After several years, hard work by members of The Catfish Institute to address the threat of illegally imported fish from Vietnam that closely resembles farm-raised domestic catfish appears to be making a difference.

A few weeks ago, U.S. Customs agents announced more than 40 indictments against one person associated with illegally importing basa from Vietnam.

If convicted, punishment could include a $500,000 fine.

Seymour Johnson, catfish farmer in Indianola, Miss., heads TCI’s Vietnamese Strategy Committee. He said the latest charges represent an increased, aggressive effort by the U.S. government to enforce the trade tariff with Vietnam.

“He (the suspect) was picked up in Belgium by authorities, so that just goes to show how vigilant agents have become in pursuing these kinds of charges,” Johnson said.

Agents’ enforcement efforts, however, are an indirect result of TCI’s lobbying and other work toward persuading the government to help protect the U.S. catfish industry’s financial interests.

“We’ve been successful to the extent of $5.47 million in tariff fees collected and distributed last year and I expect that number will be $10 million annually over the next two years,” Johnson said.

However, while the trade tariff has generated new funds for the industry, the issue has also forced the industry to redirect its focus away from marketing its product to consumers.

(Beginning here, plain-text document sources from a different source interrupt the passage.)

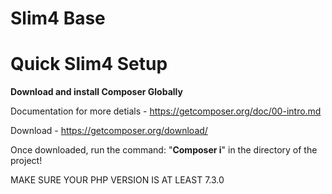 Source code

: # Slim4 Base
<h1>Quick Slim4 Setup</h1>

<b>Download and install Composer Globally</b>

Documentation for more detials - https://getcomposer.org/doc/00-intro.md

Download - https://getcomposer.org/download/

Once downloaded, run the command: "<b>Composer i</b>" in the directory of the project!

MAKE SURE YOUR PHP VERSION IS AT LEAST 7.3.0 
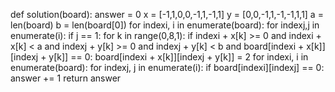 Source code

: def solution(board):
    answer = 0
    x = [-1,1,0,0,-1,1,-1,1]
    y = [0,0,-1,1,-1,-1,1,1]
    a = len(board)
    b = len(board[0])
    for indexi, i in enumerate(board):
        for indexj,j in enumerate(i):
            if j == 1:
                for k in range(0,8,1):
                    if indexi + x[k] >= 0 and indexi + x[k] < a and indexj + y[k] >= 0 and indexj + y[k] < b and board[indexi + x[k]][indexj + y[k]] == 0:
                        board[indexi + x[k]][indexj + y[k]] = 2
    for indexi, i in enumerate(board):
        for indexj, j in enumerate(i):
            if board[indexi][indexj] == 0:
                answer += 1
    return answer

Because the tariff is expensive, the temptation for unscrupulous individuals to avoid paying the tariff runs high. Johnson said thus far, offenses have been widespread, flagrant and with impunity.

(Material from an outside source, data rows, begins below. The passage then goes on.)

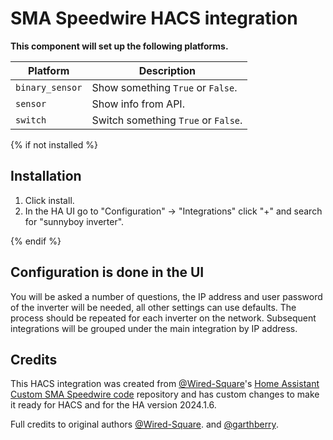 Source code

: # SMA Speedwire HACS integration

**This component will set up the following platforms.**

| Platform        | Description                         |
| --------------- | ----------------------------------- |
| `binary_sensor` | Show something `True` or `False`.   |
| `sensor`        | Show info from API.                 |
| `switch`        | Switch something `True` or `False`. |

{% if not installed %}

## Installation

1. Click install.
2. In the HA UI go to "Configuration" -> "Integrations" click "+" and search for "sunnyboy inverter".

{% endif %}

## Configuration is done in the UI

You will be asked a number of questions, the IP address and user password of the inverter will be needed, all other settings can use defaults.
The process should be repeated for each inverter on the network. Subsequent integrations will be grouped under the main integration by IP address.

<!---->

## Credits

This HACS integration was created from [@Wired-Square](https://github.com/Wired-Square)'s [Home Assistant Custom SMA Speedwire code](https://github.com/Wired-Square/homeassistant-sma-sw) repository and has custom changes to make it ready for HACS and for the HA version 2024.1.6.

Full credits to original authors [@Wired-Square](https://github.com/Wired-Square).
and [@garthberry](https://github.com/garthberry).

“Circumvention of the trade laws have been insidious, some of these countries just don’t recognize U.S. law. It must be enforced or there will be no fair trade.”

About four years ago TCI generated several million dollars it would need for legal fees to persuade U.S. trade officials to establish the current export rules with Vietnam.

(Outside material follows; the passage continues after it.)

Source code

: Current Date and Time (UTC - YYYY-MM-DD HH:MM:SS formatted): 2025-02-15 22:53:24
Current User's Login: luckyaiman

Johnson said he knew from first-hand experience that finding success would be long and expensive.

In the late 1970s Johnson headed the U.S. Soybean Board, and recalled its fight to defend its export program with European trade officials.

“It was the reverse situation (from the catfish industry’s present trade issues) then; we were defending ourselves. But that was the heyday for U.S. exports.

“Today, all domestic crops are having trouble with export agreements.”

Johnson noted that the United States is learning that beyond addressing enforcement issues, it’s also “experiencing what the fairness in free trade is all about.”

Citing an example, he recalled a conversation with actor Morgan Freeman, before Freeman won an Academy Award: “He said his popularity is greater overseas than it is in the United States because one week after a film debuts in the theaters here, you can buy a cheap counterfeit copy of it in Hong Kong.”

Johnson said that as the United States begins to better tackle the challenges of enforcing international trade pacts in the future, the blatant violations he is aware of taking place today will fade, yet the crimes will become more subtle and sophisticated — and more difficult to mitigate. So too will trade officials have to address verification concerns, he said.

While TCI is proud of the progress its members have made concerning the basa issue, Johnson said, there is a lot more legal and lobbying work ahead of them. In 2008, the current trade pact with Vietnam is scheduled to undergo review by U.S. trade officials.

“I feel optimistic about renewing its status because our current track record will be substantial with the cases.”

He said that the documented violations have caught the attention of the Vietnamese government.

“They are going to their country’s fishing industry and telling them that they are giving their country a black eye — at least that’s what their press releases say.”